Observation found that it was a GET request, but at this time I clicked the preview but could not see the data, so I went to ApiFox to test this interface and found that the request was a csrfToken, as shown below:
Good guy, you are so secretive, you can’t even see you in the browser’s packet capture, I caught you!
3. Get authorize_url
In the previous step we got the csrfToken, so what is his use? At this time, we should look at the next auth0?prompt=login
, click on this request, we can see the following picture:
Note that this is the POST method. We look at the payload and find that it carries the following parameters:
Isn’t this the surprise? The big csrfToken is here, understand? At this time, I clicked the preview to view the response data. Good guy, the response data could not be loaded, so I had to go to ApiFox to request, but I found that the return was a large string of html, hey, what’s going on? After my comparison, the headers were all the same, but I still couldn’t request it, so I tried it with python to request it, and when I printed the result, I was pleasantly surprised to find that there was a return value, and it was still a url!

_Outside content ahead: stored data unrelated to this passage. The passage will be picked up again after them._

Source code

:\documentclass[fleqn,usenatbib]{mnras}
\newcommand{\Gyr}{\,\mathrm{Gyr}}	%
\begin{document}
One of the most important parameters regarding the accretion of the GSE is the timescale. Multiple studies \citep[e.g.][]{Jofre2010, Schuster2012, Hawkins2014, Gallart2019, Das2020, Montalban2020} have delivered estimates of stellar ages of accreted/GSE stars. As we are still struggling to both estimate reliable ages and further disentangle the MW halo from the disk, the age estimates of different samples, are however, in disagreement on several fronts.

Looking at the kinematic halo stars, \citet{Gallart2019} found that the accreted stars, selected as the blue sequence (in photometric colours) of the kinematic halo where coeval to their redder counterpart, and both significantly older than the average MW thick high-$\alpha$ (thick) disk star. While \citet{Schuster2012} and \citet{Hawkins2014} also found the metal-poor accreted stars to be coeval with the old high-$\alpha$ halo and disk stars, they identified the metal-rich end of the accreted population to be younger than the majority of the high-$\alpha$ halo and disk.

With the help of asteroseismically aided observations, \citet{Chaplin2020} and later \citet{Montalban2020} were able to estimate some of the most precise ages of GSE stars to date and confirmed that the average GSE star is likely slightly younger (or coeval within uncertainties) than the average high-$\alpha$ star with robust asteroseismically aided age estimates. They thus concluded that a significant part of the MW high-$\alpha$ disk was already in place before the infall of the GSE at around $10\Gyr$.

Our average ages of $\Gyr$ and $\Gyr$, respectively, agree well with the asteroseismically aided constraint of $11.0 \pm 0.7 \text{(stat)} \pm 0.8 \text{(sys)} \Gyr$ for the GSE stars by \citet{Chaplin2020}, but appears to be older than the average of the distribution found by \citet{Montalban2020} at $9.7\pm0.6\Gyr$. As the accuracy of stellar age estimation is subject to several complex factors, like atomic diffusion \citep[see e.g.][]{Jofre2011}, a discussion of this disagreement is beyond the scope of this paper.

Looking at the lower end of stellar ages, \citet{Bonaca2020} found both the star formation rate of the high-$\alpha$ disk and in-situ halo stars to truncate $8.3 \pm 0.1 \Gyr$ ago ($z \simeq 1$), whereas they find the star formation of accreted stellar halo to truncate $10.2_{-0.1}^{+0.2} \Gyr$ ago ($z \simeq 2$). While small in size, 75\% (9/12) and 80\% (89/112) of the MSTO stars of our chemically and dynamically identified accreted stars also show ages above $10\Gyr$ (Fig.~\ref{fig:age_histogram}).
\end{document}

At this point, we can compare the url captured by the packet capture, and find that this url is the one in the list of authorize, nice! One step closer.
4. Get identify_url
With the authorize url obtained in the previous step, we click to view its content in the packet capture tool as shown below:
As you can see, his status code is 302, what does this mean? The 302 status code represents redirection. You can see that there is a key in the response header called Location:
, and the value behind it is the URL pointed to by the redirection. We look at the list name on the left and find that there is an identifier under authorize. After comparison, we find that this is the redirected link, so what we need to get in this step is the Location
in the response header value. After being implemented in python, the url can be spliced as shown in the figure:
So far, we have already completed half of the workload~ Surprised?
5. Get password_url
In the previous step, we got the identifier_url, and the content of the page is shown in the figure
At this point, we enter our account, click continue, and at the same time view the content of the captured packet, as shown in the following figure:
It can be found that this identifier (the link we just got) has performed a 302 redirection! I checked the payload and found that he brought the following parameters:
We found that this link has a large string of state parameters behind our url, as well as the username we entered, and other parameters (I don’t know what it is, so don’t worry about filling it in). After reading the parameters, let’s take a look at the response header. At this time, you can see that there is a Location
parameter in the response header, and the following string is the URL after redirection. You can find that this is the address of the string of URLs in the password below. Speaking of this, Do you feel like this is like a nesting doll hahaha, take your time step by step. Using the same python code, I successfully extracted the url string of his password.
6. Get resume_url
We first log in to our chatGPT account, and we can see the following list after capturing packets:
Good guy, the password is still a redirection, and we also found that the link after the redirection is the string of resume, so we can do it in an analogy to the above identifier, and get the string of urls from resume.
7. Get auth0_url
We click on the url of resume to see the following picture:
His redirected link is the auth0 link below him, chatGPT is really good for you, endless nesting dolls! In the same way, we continue to get the link of auth0.
8. Get chat_openai_url
Continuing to deduce, we can also request the url of chat.openai.com. So far, we have been clear about the whole process from login to entering the page. At this time, everyone should be more confused. What is the use of getting an html in the end? What about my token? Don’t worry, the good show will come soon.
Interface jump reveal
Please clear your cookies before reading the following content! ! ! If you just followed the above 8-step process, then you have to delete the cookie now, and how to delete it is introduced in the preparation work.
Officially started
Let’s go back to the beginning and think carefully about whether I meant to clear the cookies, yes! The most critical point is this cookie. Go back to the url of login
, check the cookie at this time, we can find:
Hey, there is a cookie attached to the request response. When we look at the header content, we can see the key name of set-cookie, and that is the response cookie shown in the picture. Of course, this doesn’t show anything. Let’s look at the next session
can be found:
Oh, the link to this request also has a response cookie, which is interesting, then let’s continue to look at the cookie attached to csrf
, as shown in the figure:
interesting! Layer by layer, chatGPT you know nesting dolls. We continue to investigate one by one, as follows:
Here you will find that there is no cookie this time, but the response cookie is received, continue to look down:
Here you will find out how to request only these few cookies. Where did the previous cookies such as _dd_s, _cfuvid
, etc. go? You can understand that the cookie has a list, similar to a map, with key-value pairs. When requesting, you only need to get the ones I need to use.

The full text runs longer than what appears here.